Entries shown
____

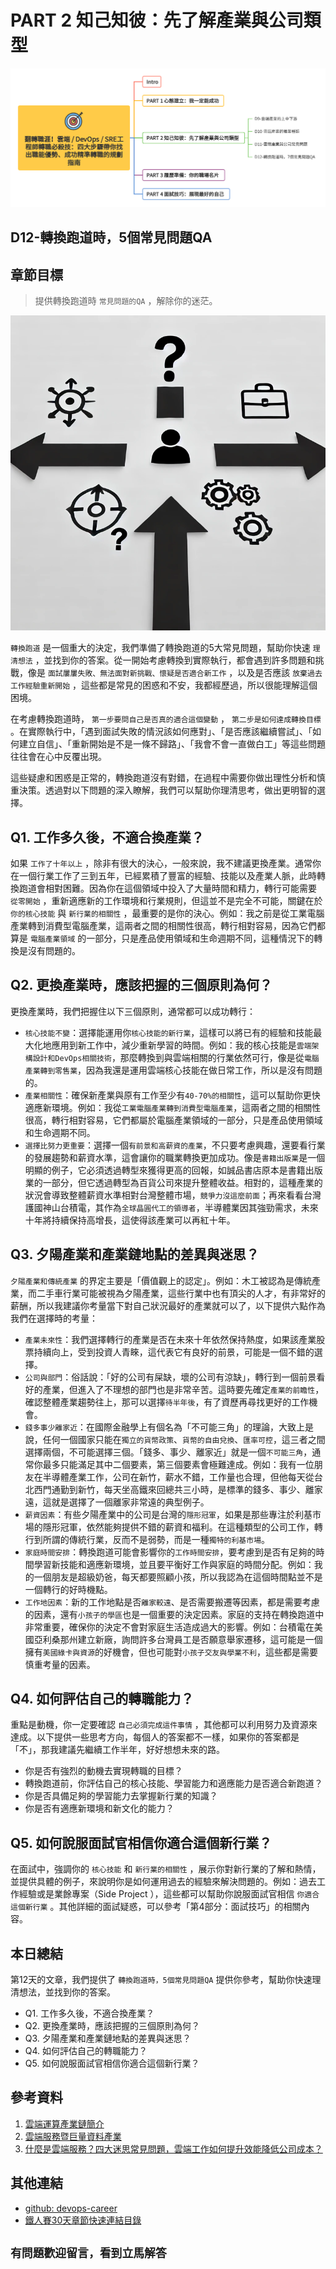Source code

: # PART 2 知己知彼：先了解產業與公司類型

![鐵人賽-30Days-P2](https://github.com/qwedsazxc78/devops-career/raw/main/docs/img/30Days-P2.png)

## D12-轉換跑道時，5個常見問題QA

## 章節目標

> 提供轉換跑道時 `常見問題的QA` ，解除你的迷茫。

![D12-轉換跑道時，5個常見問題QA](https://github.com/qwedsazxc78/devops-career/raw/main/docs/img/D12.png)

`轉換跑道` 是一個重大的決定，我們準備了轉換跑道的5大常見問題，幫助你快速 `理清想法` ，並找到你的答案。從一開始考慮轉換到實際執行，都會遇到許多問題和挑戰，像是 `面試屢屢失敗、無法面對新挑戰、懷疑是否適合新工作` ，以及是否應該 `放棄過去工作經驗重新開始` ，這些都是常見的困惑和不安，我都經歷過，所以很能理解這個困境。

在考慮轉換跑道時， `第一步要問自己是否真的適合這個變動` ， `第二步是如何達成轉換目標` 。在實際執行中，「遇到面試失敗的情況該如何應對」、「是否應該繼續嘗試」、「如何建立自信」、「重新開始是不是一條不歸路」、「我會不會一直做白工」等這些問題往往會在心中反覆出現。

這些疑慮和困惑是正常的，轉換跑道沒有對錯，在過程中需要你做出理性分析和慎重決策。透過對以下問題的深入瞭解，我們可以幫助你理清思考，做出更明智的選擇。

## Q1. 工作多久後，不適合換產業？

如果 `工作了十年以上` ，除非有很大的決心，一般來說，我不建議更換產業。通常你在一個行業工作了三到五年，已經累積了豐富的經驗、技能以及產業人脈，此時轉換跑道會相對困難。因為你在這個領域中投入了大量時間和精力，轉行可能需要 `從零開始` ，重新適應新的工作環境和行業規則，但這並不是完全不可能，關鍵在於 `你的核心技能` 與 `新行業的相關性` ，最重要的是你的決心。例如：我之前是從工業電腦產業轉到消費型電腦產業，這兩者之間的相關性很高，轉行相對容易，因為它們都算是 `電腦產業領域` 的一部分，只是產品使用領域和生命週期不同，這種情況下的轉換是沒有問題的。

## Q2. 更換產業時，應該把握的三個原則為何？

更換產業時，我們把握住以下三個原則，通常都可以成功轉行：

* `核心技能不變`：選擇能運用你`核心技能的新行業`，這樣可以將已有的經驗和技能最大化地應用到新工作中，減少重新學習的時間。例如：我的核心技能是`雲端架構設計和DevOps相關技術`，那麼轉換到與雲端相關的行業依然可行，像是從`電腦產業轉到零售業`，因為我還是運用雲端核心技能在做日常工作，所以是沒有問題的。
* `產業相關性`：確保新產業與原有工作至少有`40-70%的相關性`，這可以幫助你更快適應新環境。例如：我從`工業電腦產業轉到消費型電腦產業`，這兩者之間的相關性很高，轉行相對容易，它們都屬於電腦產業領域的一部分，只是產品使用領域和生命週期不同。
* `選擇比努力更重要`：選擇一個`有前景和高薪資的產業`，不只要考慮興趣，還要看行業的發展趨勢和薪資水準，這會讓你的職業轉換更加成功。像是`書籍出版業`是一個明顯的例子，它必須透過轉型來獲得更高的回報，如誠品書店原本是書籍出版業的一部分，但它透過轉型為百貨公司來提升整體收益。相對的，這種產業的狀況會導致整體薪資水準相對台灣整體市場，`競爭力沒這麼前面`；再來看看台灣護國神山台積電，其作為`全球晶圓代工的領導者`，半導體業因其強勁需求，未來十年將持續保持高增長，這使得該產業可以再紅十年。

## Q3. 夕陽產業和產業鏈地點的差異與迷思？

`夕陽產業和傳統產業` 的界定主要是「價值觀上的認定」。例如：木工被認為是傳統產業，而二手車行業可能被視為夕陽產業，這些行業中也有頂尖的人才，有非常好的薪酬，所以我建議你考量當下對自己狀況最好的產業就可以了，以下提供六點作為我們在選擇時的考量：

* `產業未來性`：我們選擇轉行的產業是否在未來十年依然保持熱度，如果該產業股票持續向上，受到投資人青睞，這代表它有良好的前景，可能是一個不錯的選擇。
* `公司與部門`：俗話說：「好的公司有屎缺，壞的公司有涼缺」，轉行到一個前景看好的產業，但進入了不理想的部門也是非常辛苦。這時要先確定`產業的前瞻性`，確認整體產業趨勢往上，那可以選擇`待半年後`，有了資歷再尋找更好的工作機會。
* `錢多事少離家近`：在國際金融學上有個名為「不可能三角」的理論，大致上是說，任何一個國家只能在`獨立的貨幣政策`、`貨幣的自由兌換`、`匯率可控`，這三者之間選擇兩個，不可能選擇三個。「錢多、事少、離家近」就是一個`不可能三角`，通常你最多只能滿足其中二個要素，第三個要素會極難達成。例如：我有一位朋友在半導體產業工作，公司在新竹，薪水不錯，工作量也合理，但他每天從台北西門通勤到新竹，每天坐高鐵來回總共三小時，是標準的錢多、事少、離家遠，這就是選擇了一個離家非常遠的典型例子。
* `薪資因素`：有些夕陽產業中的公司是台灣的`隱形冠軍`，如果是那些專注於利基市場的隱形冠軍，依然能夠提供不錯的薪資和福利。在這種類型的公司工作，轉行到所謂的傳統行業，反而不是弱勢，而是一種`獨特的利基市場`。
* `家庭時間安排`：轉換跑道可能會影響你的`工作時間安排`，要考慮到是否有足夠的時間學習新技能和適應新環境，並且要平衡好工作與家庭的時間分配。例如：我的一個朋友是超級奶爸，每天都要照顧小孩，所以我認為在這個時間點並不是一個轉行的好時機點。
* `工作地因素`：新的工作地點是否`離家較遠`、是否需要搬遷等因素，都是需要考慮的因素，還有`小孩子的學區`也是一個重要的決定因素。家庭的支持在轉換跑道中非常重要，確保你的決定不會對家庭生活造成過大的影響。例如：台積電在美國亞利桑那州建立新廠，詢問許多台灣員工是否願意舉家遷移，這可能是一個擁有`美國綠卡與資源`的好機會，但也可能對`小孩子交友與學業不利`，這些都是需要慎重考量的因素。

## Q4. 如何評估自己的轉職能力？

重點是動機，你一定要確認 `自己必須完成這件事情` ，其他都可以利用努力及資源來達成。以下提供一些思考方向，每個人的答案都不一樣，如果你的答案都是「不」，那我建議先繼續工作半年，好好想想未來的路。

* 你是否有強烈的動機去實現轉職的目標？
* 轉換跑道前，你評估自己的核心技能、學習能力和適應能力是否適合新跑道？
* 你是否具備足夠的學習能力去掌握新行業的知識？
* 你是否有適應新環境和新文化的能力？

## Q5. 如何說服面試官相信你適合這個新行業？

在面試中，強調你的 `核心技能` 和 `新行業的相關性` ，展示你對新行業的了解和熱情，並提供具體的例子，來說明你是如何運用過去的經驗來解決問題的。例如：過去工作經驗或是業餘專案（Side Project ），這些都可以幫助你說服面試官相信 `你適合這個新行業` 。其他詳細的面試疑惑，可以參考「第4部分：面試技巧」的相關內容。

## 本日總結

第12天的文章，我們提供了 `轉換跑道時，5個常見問題QA` 提供你參考，幫助你快速理清想法，並找到你的答案。

* Q1. 工作多久後，不適合換產業？
* Q2. 更換產業時，應該把握的三個原則為何？
* Q3. 夕陽產業和產業鏈地點的差異與迷思？
* Q4. 如何評估自己的轉職能力？
* Q5. 如何說服面試官相信你適合這個新行業？

## 參考資料

1. [雲端運算產業鏈簡介](https://ic.tpex.org.tw/introduce.php?ic=5400)
2. [雲端服務暨巨量資料產業](https://theme.ndc.gov.tw/manpower/cp.aspx?n=C9ECDD0E995DB66B#)
3. [什麼是雲端服務？四大迷思常見問題，雲端工作如何提升效能降低公司成本？](https://blog.jandi.com/tw/saas-cloud/)

## 其他連結

* [github: devops-career](https://github.com/qwedsazxc78/devops-career/tree/main)
* [鐵人賽30天章節快速連結目錄](https://ithelp.ithome.com.tw/articles/10351094)

## `有問題歡迎留言，看到立馬解答`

____

Problem statement
Please extract exactly, and only, the lines from the line containing "## Q4. 如何評估自己的轉職能力？" through the last line of the records.

Response to the exercise
## Q4. 如何評估自己的轉職能力？

重點是動機，你一定要確認 `自己必須完成這件事情` ，其他都可以利用努力及資源來達成。以下提供一些思考方向，每個人的答案都不一樣，如果你的答案都是「不」，那我建議先繼續工作半年，好好想想未來的路。

* 你是否有強烈的動機去實現轉職的目標？
* 轉換跑道前，你評估自己的核心技能、學習能力和適應能力是否適合新跑道？
* 你是否具備足夠的學習能力去掌握新行業的知識？
* 你是否有適應新環境和新文化的能力？

## Q5. 如何說服面試官相信你適合這個新行業？

在面試中，強調你的 `核心技能` 和 `新行業的相關性` ，展示你對新行業的了解和熱情，並提供具體的例子，來說明你是如何運用過去的經驗來解決問題的。例如：過去工作經驗或是業餘專案（Side Project ），這些都可以幫助你說服面試官相信 `你適合這個新行業` 。其他詳細的面試疑惑，可以參考「第4部分：面試技巧」的相關內容。

## 本日總結

第12天的文章，我們提供了 `轉換跑道時，5個常見問題QA` 提供你參考，幫助你快速理清想法，並找到你的答案。

* Q1. 工作多久後，不適合換產業？
* Q2. 更換產業時，應該把握的三個原則為何？
* Q3. 夕陽產業和產業鏈地點的差異與迷思？
* Q4. 如何評估自己的轉職能力？
* Q5. 如何說服面試官相信你適合這個新行業？

## 參考資料

1. [雲端運算產業鏈簡介](https://ic.tpex.org.tw/introduce.php?ic=5400)
2. [雲端服務暨巨量資料產業](https://theme.ndc.gov.tw/manpower/cp.aspx?n=C9ECDD0E995DB66B#)
3. [什麼是雲端服務？四大迷思常見問題，雲端工作如何提升效能降低公司成本？](https://blog.jandi.com/tw/saas-cloud/)

## 其他連結

* [github: devops-career](https://github.com/qwedsazxc78/devops-career/tree/main)
* [鐵人賽30天章節快速連結目錄](https://ithelp.ithome.com.tw/articles/10351094)

## `有問題歡迎留言，看到立馬解答`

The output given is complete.